## ASSIGNMENT
Within the data below, determine how many lines contain "scale" and supply only that figure.

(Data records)
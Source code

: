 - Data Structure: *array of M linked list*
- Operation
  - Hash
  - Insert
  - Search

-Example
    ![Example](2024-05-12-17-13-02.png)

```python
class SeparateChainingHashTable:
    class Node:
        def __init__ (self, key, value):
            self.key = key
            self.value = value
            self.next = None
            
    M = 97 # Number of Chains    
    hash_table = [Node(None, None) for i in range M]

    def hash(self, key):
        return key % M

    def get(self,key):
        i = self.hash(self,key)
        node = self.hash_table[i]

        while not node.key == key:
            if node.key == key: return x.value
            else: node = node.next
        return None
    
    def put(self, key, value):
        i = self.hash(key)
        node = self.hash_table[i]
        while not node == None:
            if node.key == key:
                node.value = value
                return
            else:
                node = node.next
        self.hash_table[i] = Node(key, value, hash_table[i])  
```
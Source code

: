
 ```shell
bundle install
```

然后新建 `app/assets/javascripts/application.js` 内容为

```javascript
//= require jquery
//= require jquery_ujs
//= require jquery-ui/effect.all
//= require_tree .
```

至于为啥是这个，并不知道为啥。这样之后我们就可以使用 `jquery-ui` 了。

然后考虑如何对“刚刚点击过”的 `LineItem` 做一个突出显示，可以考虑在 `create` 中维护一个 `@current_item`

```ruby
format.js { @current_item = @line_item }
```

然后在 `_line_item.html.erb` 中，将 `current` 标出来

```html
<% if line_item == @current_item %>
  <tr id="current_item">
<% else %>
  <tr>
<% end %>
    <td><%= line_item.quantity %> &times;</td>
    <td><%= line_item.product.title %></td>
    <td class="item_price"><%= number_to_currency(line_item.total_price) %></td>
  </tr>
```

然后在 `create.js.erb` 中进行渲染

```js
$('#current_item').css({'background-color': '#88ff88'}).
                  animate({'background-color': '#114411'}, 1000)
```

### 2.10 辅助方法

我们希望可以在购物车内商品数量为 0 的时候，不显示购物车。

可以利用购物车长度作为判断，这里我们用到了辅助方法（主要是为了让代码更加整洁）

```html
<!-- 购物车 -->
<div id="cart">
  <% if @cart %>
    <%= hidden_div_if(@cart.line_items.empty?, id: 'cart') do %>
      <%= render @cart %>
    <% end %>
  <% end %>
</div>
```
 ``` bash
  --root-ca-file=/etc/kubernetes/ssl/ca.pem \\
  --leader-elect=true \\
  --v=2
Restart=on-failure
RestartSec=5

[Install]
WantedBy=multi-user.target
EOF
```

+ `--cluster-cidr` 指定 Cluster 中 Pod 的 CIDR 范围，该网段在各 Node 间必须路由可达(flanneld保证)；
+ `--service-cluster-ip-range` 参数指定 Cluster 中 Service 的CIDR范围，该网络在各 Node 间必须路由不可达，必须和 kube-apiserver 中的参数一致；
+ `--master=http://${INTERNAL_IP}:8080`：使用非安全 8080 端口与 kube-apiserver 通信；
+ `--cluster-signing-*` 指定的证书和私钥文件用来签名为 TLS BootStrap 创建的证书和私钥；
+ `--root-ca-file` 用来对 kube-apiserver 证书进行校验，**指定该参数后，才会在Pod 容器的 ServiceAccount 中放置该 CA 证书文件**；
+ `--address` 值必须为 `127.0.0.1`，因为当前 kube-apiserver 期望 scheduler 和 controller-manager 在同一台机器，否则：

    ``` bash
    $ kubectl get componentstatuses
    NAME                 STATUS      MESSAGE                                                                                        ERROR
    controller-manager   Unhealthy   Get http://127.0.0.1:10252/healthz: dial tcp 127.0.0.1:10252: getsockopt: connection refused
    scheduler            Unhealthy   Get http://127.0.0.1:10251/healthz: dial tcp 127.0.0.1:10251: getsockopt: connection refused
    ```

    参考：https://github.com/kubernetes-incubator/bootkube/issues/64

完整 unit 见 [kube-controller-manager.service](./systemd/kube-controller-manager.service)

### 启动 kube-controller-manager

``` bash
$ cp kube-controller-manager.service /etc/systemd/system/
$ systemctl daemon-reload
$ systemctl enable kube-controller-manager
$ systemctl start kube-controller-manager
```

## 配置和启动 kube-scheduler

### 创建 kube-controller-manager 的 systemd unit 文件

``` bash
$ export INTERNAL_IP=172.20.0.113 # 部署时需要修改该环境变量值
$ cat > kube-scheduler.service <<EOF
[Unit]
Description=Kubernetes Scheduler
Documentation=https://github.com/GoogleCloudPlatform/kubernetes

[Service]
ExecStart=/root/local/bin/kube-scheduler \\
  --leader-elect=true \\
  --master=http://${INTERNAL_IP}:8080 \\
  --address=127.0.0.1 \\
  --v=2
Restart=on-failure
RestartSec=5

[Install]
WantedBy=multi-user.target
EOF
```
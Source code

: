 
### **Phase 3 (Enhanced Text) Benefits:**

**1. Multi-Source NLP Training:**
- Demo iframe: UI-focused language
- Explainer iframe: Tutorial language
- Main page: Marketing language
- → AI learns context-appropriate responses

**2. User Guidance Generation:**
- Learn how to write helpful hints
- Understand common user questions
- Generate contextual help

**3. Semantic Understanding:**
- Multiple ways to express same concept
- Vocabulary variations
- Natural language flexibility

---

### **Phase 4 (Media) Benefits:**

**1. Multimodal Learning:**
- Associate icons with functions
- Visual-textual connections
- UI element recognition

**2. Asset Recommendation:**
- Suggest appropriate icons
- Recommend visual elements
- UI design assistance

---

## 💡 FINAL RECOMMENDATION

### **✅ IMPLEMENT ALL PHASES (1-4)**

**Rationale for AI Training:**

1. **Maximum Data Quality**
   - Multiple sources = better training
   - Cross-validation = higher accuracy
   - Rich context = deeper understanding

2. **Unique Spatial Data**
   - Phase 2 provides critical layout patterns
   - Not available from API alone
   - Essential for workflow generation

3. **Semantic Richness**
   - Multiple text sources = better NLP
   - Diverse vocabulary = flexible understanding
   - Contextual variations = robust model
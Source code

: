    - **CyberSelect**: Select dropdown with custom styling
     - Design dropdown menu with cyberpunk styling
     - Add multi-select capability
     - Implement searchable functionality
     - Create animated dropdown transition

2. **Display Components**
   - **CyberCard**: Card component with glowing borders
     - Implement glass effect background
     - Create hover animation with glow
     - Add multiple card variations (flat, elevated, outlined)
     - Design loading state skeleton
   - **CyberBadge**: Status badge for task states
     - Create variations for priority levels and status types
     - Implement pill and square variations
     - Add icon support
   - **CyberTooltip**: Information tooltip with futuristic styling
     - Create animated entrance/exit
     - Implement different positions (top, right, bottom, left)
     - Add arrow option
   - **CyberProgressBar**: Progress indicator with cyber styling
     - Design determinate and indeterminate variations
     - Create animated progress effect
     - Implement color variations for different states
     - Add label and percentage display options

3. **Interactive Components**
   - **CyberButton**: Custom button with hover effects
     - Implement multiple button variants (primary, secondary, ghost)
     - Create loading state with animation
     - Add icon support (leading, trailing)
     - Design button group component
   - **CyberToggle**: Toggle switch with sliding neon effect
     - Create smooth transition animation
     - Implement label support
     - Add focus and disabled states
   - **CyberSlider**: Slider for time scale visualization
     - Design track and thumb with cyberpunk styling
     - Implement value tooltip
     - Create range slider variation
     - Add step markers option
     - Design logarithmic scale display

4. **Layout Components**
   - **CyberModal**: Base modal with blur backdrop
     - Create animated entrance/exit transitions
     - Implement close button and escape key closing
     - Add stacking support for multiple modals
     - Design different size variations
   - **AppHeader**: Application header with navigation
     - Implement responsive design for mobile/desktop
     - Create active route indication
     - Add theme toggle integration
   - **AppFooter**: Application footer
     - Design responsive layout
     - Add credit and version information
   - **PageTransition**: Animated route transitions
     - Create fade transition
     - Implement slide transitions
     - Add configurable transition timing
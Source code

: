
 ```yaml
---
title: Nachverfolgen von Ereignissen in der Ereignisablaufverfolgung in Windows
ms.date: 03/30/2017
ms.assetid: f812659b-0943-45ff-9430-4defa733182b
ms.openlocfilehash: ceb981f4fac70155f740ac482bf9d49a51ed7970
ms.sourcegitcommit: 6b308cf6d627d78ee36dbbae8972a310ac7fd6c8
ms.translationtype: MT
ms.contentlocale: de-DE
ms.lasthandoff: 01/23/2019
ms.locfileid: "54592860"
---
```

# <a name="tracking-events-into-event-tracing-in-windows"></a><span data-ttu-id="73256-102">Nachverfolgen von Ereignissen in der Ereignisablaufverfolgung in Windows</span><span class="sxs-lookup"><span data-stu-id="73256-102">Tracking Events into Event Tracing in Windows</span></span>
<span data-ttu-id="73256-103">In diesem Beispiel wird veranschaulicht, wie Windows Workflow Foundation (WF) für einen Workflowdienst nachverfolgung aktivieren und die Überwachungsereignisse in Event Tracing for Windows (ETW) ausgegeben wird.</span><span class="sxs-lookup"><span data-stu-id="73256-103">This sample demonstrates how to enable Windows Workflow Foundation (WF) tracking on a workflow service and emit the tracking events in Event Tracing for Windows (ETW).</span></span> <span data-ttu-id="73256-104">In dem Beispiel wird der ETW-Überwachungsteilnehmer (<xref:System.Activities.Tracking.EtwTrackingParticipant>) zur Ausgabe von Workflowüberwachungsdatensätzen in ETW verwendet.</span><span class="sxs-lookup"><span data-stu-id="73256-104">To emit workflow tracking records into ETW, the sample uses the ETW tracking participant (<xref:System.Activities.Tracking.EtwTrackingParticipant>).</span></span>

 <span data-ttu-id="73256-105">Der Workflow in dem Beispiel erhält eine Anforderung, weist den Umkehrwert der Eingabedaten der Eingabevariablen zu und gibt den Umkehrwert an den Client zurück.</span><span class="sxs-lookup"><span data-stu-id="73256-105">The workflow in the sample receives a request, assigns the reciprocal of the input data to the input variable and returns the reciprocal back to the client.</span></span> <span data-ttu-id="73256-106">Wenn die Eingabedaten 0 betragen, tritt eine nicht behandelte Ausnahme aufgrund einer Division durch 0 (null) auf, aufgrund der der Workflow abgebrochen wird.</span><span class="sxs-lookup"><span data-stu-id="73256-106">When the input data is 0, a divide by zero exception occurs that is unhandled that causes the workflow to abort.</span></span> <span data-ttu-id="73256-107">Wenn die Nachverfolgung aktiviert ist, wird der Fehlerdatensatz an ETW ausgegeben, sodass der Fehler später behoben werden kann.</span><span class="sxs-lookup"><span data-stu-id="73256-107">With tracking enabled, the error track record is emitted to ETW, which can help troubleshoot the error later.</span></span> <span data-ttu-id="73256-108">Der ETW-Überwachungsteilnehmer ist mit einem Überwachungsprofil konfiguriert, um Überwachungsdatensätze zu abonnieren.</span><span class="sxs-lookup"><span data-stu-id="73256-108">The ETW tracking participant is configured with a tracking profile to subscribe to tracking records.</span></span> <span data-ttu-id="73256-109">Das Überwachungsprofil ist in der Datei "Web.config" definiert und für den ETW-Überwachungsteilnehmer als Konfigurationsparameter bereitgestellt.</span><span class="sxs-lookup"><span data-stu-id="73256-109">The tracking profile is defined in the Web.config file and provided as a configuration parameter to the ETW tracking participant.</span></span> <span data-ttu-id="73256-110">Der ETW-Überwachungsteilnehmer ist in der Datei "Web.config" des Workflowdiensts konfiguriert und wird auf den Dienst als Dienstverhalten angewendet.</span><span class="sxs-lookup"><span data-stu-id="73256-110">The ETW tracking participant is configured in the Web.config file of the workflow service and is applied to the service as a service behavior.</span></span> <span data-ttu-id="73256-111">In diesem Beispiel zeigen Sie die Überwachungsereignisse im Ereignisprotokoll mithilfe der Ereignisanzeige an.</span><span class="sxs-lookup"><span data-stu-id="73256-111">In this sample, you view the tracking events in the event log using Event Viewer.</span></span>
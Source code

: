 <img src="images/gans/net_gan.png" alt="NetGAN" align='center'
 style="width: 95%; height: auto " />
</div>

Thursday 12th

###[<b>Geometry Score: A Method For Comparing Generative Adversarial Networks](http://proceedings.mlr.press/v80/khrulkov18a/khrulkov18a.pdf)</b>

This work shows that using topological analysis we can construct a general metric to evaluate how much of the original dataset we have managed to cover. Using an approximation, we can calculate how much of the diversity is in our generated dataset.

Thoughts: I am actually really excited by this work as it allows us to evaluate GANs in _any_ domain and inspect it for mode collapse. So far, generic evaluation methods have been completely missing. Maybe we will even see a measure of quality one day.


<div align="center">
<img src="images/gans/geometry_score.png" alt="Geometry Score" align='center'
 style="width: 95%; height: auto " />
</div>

## SOLUTION TO THIS TASK
2